So K2bots.ai is a group of chatbot enthusiasts, voicebot enthusiasts, and generally speaking – conversational designers. Currently, we focus on building chatbots for e-commerce and particularly for fashion business in e-commerce, because this area is really booming. Especially during Coronavirus times, people tend to move to e-commerce shops, to online stores. There’s where we can be really helpul to the businesses, to manage the increased workload from huge amounts of people asking similar questions. We see that this solution is really working for our clients. We see it’s really helping out. Moreover, not only it helps out to manage the workload on customer care. It can also boost sales and help those businesses to develop even in difficult times.

• How can chatbots help so much in fashion businesses, where you want to try the new clothes on before buying them?

So you mentioned that obviously people need to try on clothes before really buying them. But so this proves that one of the most important group of topics that the chatbot needs to manage is the returns. Because people order more, they also return more, and the chatbot can help facilitate how to manage all the returns. So this is just one way.
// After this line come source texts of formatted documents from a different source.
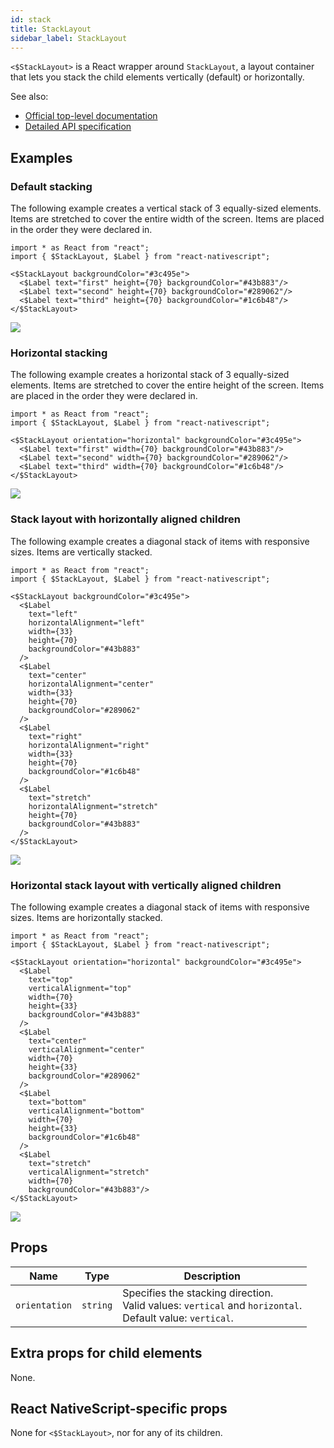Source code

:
 ```yaml
---
id: stack
title: StackLayout
sidebar_label: StackLayout
---
```

<!-- contributors: [shirakaba, rigor789, ikoevska] -->

`<$StackLayout>` is a React wrapper around `StackLayout`, a layout container that lets you stack the child elements vertically (default) or horizontally.

See also:

* [Official top-level documentation](https://docs.nativescript.org/ui/layouts/layout-containers#stacklayout)
* [Detailed API specification](https://docs.nativescript.org/api-reference/modules/_ui_layouts_stack_layout_)

## Examples

### Default stacking

The following example creates a vertical stack of 3 equally-sized elements. Items are stretched to cover the entire width of the screen. Items are placed in the order they were declared in.

```tsx
import * as React from "react";
import { $StackLayout, $Label } from "react-nativescript";

<$StackLayout backgroundColor="#3c495e">
  <$Label text="first" height={70} backgroundColor="#43b883"/>
  <$Label text="second" height={70} backgroundColor="#289062"/>
  <$Label text="third" height={70} backgroundColor="#1c6b48"/>
</$StackLayout>
```
<img class="md:w-1/2 lg:w-1/3" src="https://art.nativescript-vue.org/layouts/stack_layout_vertical.svg" />

### Horizontal stacking

The following example creates a horizontal stack of 3 equally-sized elements. Items are stretched to cover the entire height of the screen. Items are placed in the order they were declared in.

```tsx
import * as React from "react";
import { $StackLayout, $Label } from "react-nativescript";

<$StackLayout orientation="horizontal" backgroundColor="#3c495e">
  <$Label text="first" width={70} backgroundColor="#43b883"/>
  <$Label text="second" width={70} backgroundColor="#289062"/>
  <$Label text="third" width={70} backgroundColor="#1c6b48"/>
</$StackLayout>
```
<img class="md:w-1/2 lg:w-1/3" src="https://art.nativescript-vue.org/layouts/stack_layout_horizontal.svg" />

### Stack layout with horizontally aligned children

The following example creates a diagonal stack of items with responsive sizes. Items are vertically stacked.

```tsx
import * as React from "react";
import { $StackLayout, $Label } from "react-nativescript";

<$StackLayout backgroundColor="#3c495e">
  <$Label
    text="left"
    horizontalAlignment="left"
    width={33}
    height={70}
    backgroundColor="#43b883"
  />
  <$Label
    text="center"
    horizontalAlignment="center"
    width={33}
    height={70}
    backgroundColor="#289062"
  />
  <$Label
    text="right"
    horizontalAlignment="right"
    width={33}
    height={70}
    backgroundColor="#1c6b48"
  />
  <$Label
    text="stretch"
    horizontalAlignment="stretch"
    height={70}
    backgroundColor="#43b883"
  />
</$StackLayout>
```
<img class="md:w-1/2 lg:w-1/3" src="https://art.nativescript-vue.org/layouts/stack_layout_vertical_align_children.svg" />

### Horizontal stack layout with vertically aligned children

The following example creates a diagonal stack of items with responsive sizes. Items are horizontally stacked.

```tsx
import * as React from "react";
import { $StackLayout, $Label } from "react-nativescript";

<$StackLayout orientation="horizontal" backgroundColor="#3c495e">
  <$Label
    text="top"
    verticalAlignment="top"
    width={70}
    height={33}
    backgroundColor="#43b883"
  />
  <$Label
    text="center"
    verticalAlignment="center"
    width={70}
    height={33}
    backgroundColor="#289062"
  />
  <$Label
    text="bottom"
    verticalAlignment="bottom"
    width={70}
    height={33}
    backgroundColor="#1c6b48"
  />
  <$Label
    text="stretch"
    verticalAlignment="stretch"
    width={70}
    backgroundColor="#43b883"/>
</$StackLayout>
```
<img class="md:w-1/2 lg:w-1/3" src="https://art.nativescript-vue.org/layouts/stack_layout_horizontal_align_children.svg" />

## Props

| Name | Type | Description |
|------|------|-------------|
`orientation` | `string` | Specifies the stacking direction.<br/>Valid values: `vertical` and `horizontal`.<br/>Default value: `vertical`.

## Extra props for child elements

None.

## React NativeScript-specific props

None for `<$StackLayout>`, nor for any of its children.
It also facilitates search – if you buy the thing you really wanted, hopefully you won’t ever need to return it. So finding the right thing, the right size, is also where semantic search engines can help. This is also where chatbots are really good. So I would say we’re working on covering the whole customer journey, the shopper’s journey, from finding the right product ordering it then managing the whole delivery until the product reaches you. And if it doesn’t fit – you’re helping to return it. Because then even if the client returns it, he is likely to buy again, to pick the right size and so on.

So, the dream scenario is if the chatbot could help throughout the whole Shopper Journey from the beginning to the end. It can be this kind of virtual shopping assistant throughout the whole journey.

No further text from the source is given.